At the heart of the book lies O’Connor’s deep love of India, where he and his wife, Juliet, spent a decade at St Stephen’s College, Delhi. Within the five chapters that focus on India, it is reflections on two of the most remarkable missionaries of the 20th century — Charley (C. F.) Andrews (1871-1940) and Verrier Elwin (1902-64) — that are the most valuable. Other chapters consider aspects of missionary history and, importantly, O’Connor’s early work on John Cosin’s Collection of Private Devotions (1627): a deeply sacramental Anglican theology permeates the lives and thinking of both O’Connor and the two “rebel”, anti-imperialist, missionaries.
Active supporters of India’s independence, Andrews and Elwin were deeply revolted by the pervasive nature of British racism. Indeed, of the latter, O’Connor writes: “His ‘whole life’ was a ‘protest’ against the kind of life lived by the British in India.” In line with this, Elwin, an accomplished ethnographer, lived for 25 years with one of the most marginalised rural groups in the country, while Andrews almost single-handedly brought the system of indentured labour to an end across the British Empire.
It is in a lecture on inter-religious solidarity, where O’Conner’s reflections on the thought and actions, the theological and practical commitments, of these two individuals is most instructive. Here, he provides an account of two quite different approaches: one of intense religious engagement with Hinduism (Andrews), and the other a more experiential immersion alongside those who are “victims of centuries of ‘caste terror’” (Elwin).

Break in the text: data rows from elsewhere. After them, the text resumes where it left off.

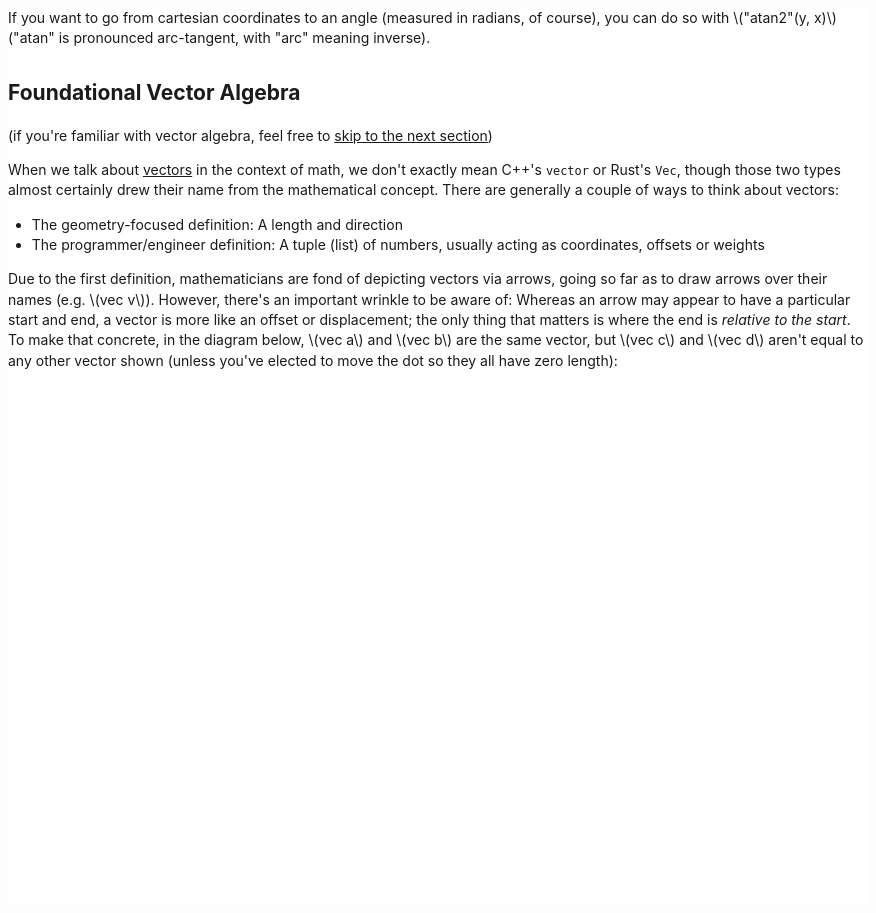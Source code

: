 If you want to go from cartesian coordinates to an angle (measured in radians, of course), you can do so with \\(\"atan2\"(y, x)\\) ("atan" is pronounced arc-tangent, with "arc" meaning inverse).

Foundational Vector Algebra
---------------------------

(if you're familiar with vector algebra, feel free to [skip to the next section](#rotating-points))

When we talk about [vectors](https://en.wikipedia.org/wiki/Vector_(mathematics_and_physics)) in the context of math, we don't exactly mean C++'s `vector` or Rust's `Vec`, though those two types almost certainly drew their name from the mathematical concept. There are generally a couple of ways to think about vectors:

* The geometry-focused definition: A length and direction
* The programmer/engineer definition: A tuple (list) of numbers, usually acting as coordinates, offsets or weights

Due to the first definition, mathematicians are fond of depicting vectors via arrows, going so far as to draw arrows over their names (e.g. \\(vec v\\)). However, there's an important wrinkle to be aware of: Whereas an arrow may appear to have a particular start and end, a vector is more like an offset or displacement; the only thing that matters is where the end is _relative to the start_. To make that concrete, in the diagram below, \\(vec a\\) and \\(vec b\\) are the same vector, but \\(vec c\\) and \\(vec d\\) aren't equal to any other vector shown (unless you've elected to move the dot so they all have zero length):

<figure>
  <div id="figure-vector-equivalence" class="jxgbox" style="aspect-ratio: 3/2"></div>
</figure>
<script type="text/javascript">{
  let board = JXG.JSXGraph.initBoard('figure-vector-equivalence', {
    boundingbox: [-15, 10, 15, -10],
    axis: true,
    showNavigation: false,
  });
  board.suspendUpdate();

  let origin = board.create('point', [0, 0], { fixed: true, visible: false });
  let bEnd = board.create('point', [1, 3], { withLabel: false, color: 'magenta' });
  let b = board.create('arrow', [origin, bEnd], { name: "b", withLabel: true });

  let aStart = board.create('point', [-8, -2], { visible: false });
  let aEnd = board.create('parallelpoint', [origin, bEnd, aStart], { visible: false });
  let a = board.create('arrow', [aStart, aEnd], { name: "a", withLabel: true });

  let cStart = board.create('point', [2, -5], { visible: false });
  let cEnd = board.create('point', [
    () => cStart.X() + 0.3 * bEnd.X(),
    () => cStart.Y() + 0.3 * bEnd.Y(),
  ], { visible: false });
  let c = board.create('arrow', [cStart, cEnd], { name: "c", withLabel: true, color: 'darkgreen' });

  let dStart = board.create('point', [5, 1], { visible: false });
  let dEnd = board.create('point', [
    () => dStart.X() + bEnd.Y(),
    () => dStart.Y() - bEnd.X(),
  ], { visible: false });
  let d = board.create('arrow', [dStart, dEnd], { name: "d", withLabel: true, color: 'darkred' });
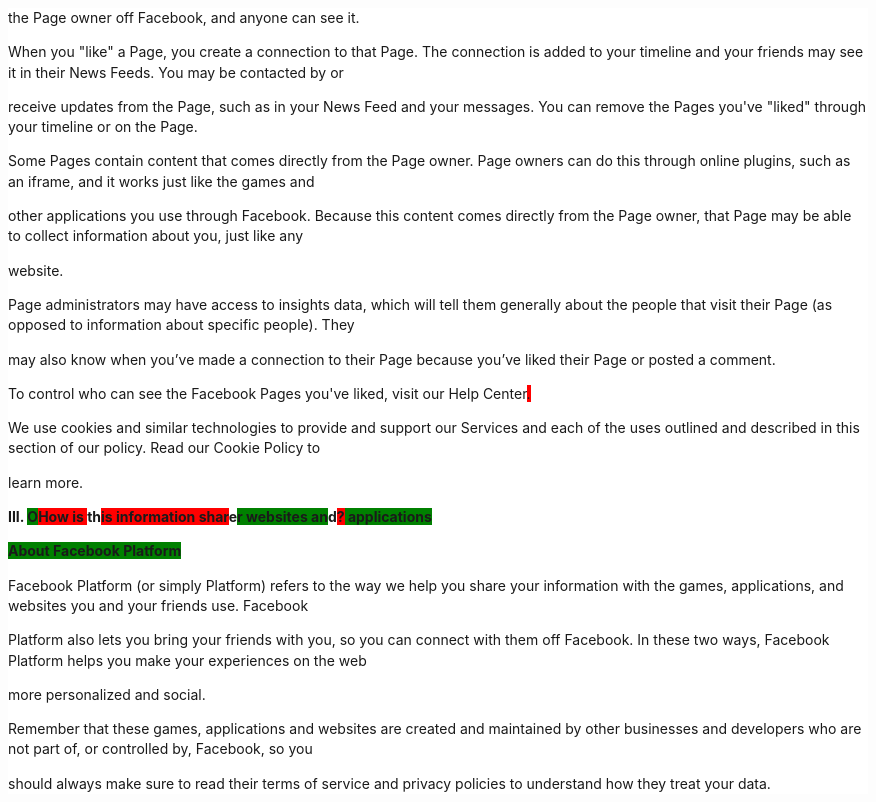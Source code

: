 
the Page owner off Facebook, and anyone can see it.


When you "like" a Page, you create a connection to that Page. The connection is added to your timeline and your friends may see it in their News Feeds. You may be contacted by or


receive updates from the Page, such as in your News Feed and your messages. You can remove the Pages you've "liked" through your timeline or on the Page.


Some Pages contain content that comes directly from the Page owner. Page owners can do this through online plugins, such as an iframe, and it works just like the games and


other applications you use through Facebook. Because this content comes directly from the Page owner, that Page may be able to collect information about you, just like any


website.


 Page administrators may have access to insights data, which will tell them generally about the people that visit their Page (as opposed to information about specific people). They


may also know when you’ve made a connection to their Page because you’ve liked their Page or posted a comment.


 To control who can see the Facebook Pages you've liked, visit our</span> Help Center<span style="background-color: red;">.


We use cookies and similar technologies to provide and support our Services and each of the uses outlined and described in this section of our policy. Read our Cookie Policy to


learn more</span>.


**III. <span style="background-color: green;">O</span><span style="background-color: red;">How is </span>th<span style="background-color: red;">is information shar</span>e<span style="background-color: green;">r websites an</span>d<span style="background-color: red;">?</span><span style="background-color: green;"> applications</span>**


<span style="background-color: green;">**About Facebook Platform**


Facebook Platform (or simply Platform) refers to the way we help you share your information with the games, applications, and websites you and your friends use. Facebook


Platform also lets you bring your friends with you, so you can connect with them off Facebook. In these two ways, Facebook Platform helps you make your experiences on the web


more personalized and social.


Remember that these games, applications and websites are created and maintained by other businesses and developers who are not part of, or controlled by, Facebook, so you


should always make sure to read their terms of service and privacy policies to understand how they treat your data.

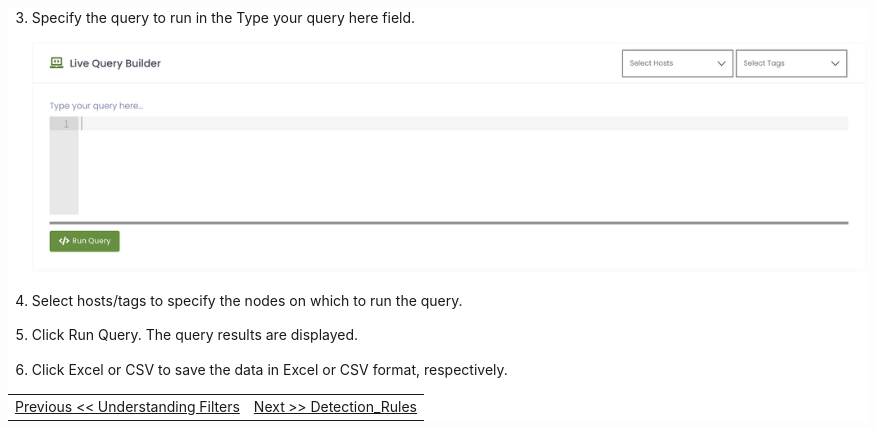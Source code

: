 3.	Specify the query to run in the Type your query here field.

    ![live_query_builder](../images/live_query_builder.png)
    
4.	Select  hosts/tags to specify the nodes on which to run the query. 

      

5.	Click Run Query.
   The query results are displayed.
   
6.	Click Excel or CSV to save the data in Excel or CSV format, respectively.


|										|																							|
|:---									|													   								    ---:|
|[Previous << Understanding Filters](../06_Understanding_Filters/Readme.md)  | [Next >> Detection_Rules](../08_Detection_Rules/Readme.md)|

To grasp fully the radical character of “the most committed and effective anti-colonialists that the modern missionary movement has seen”, the book also includes a fascinating account of the Revd John Marks (1832-1915), missionary and teacher in Burma (Myanmar). Highly political, Marks was supremely confident that the military expansion of the British Empire was providential: it was God’s vehicle for the spreading of the gospel.
This book provides access to a thoughtful and nuanced perspective on missionary history at exactly the time when the British Empire and its legacies are being debated with fresh vigour.
The Revd Dr Duncan Dormor is the General Secretary of the USPG.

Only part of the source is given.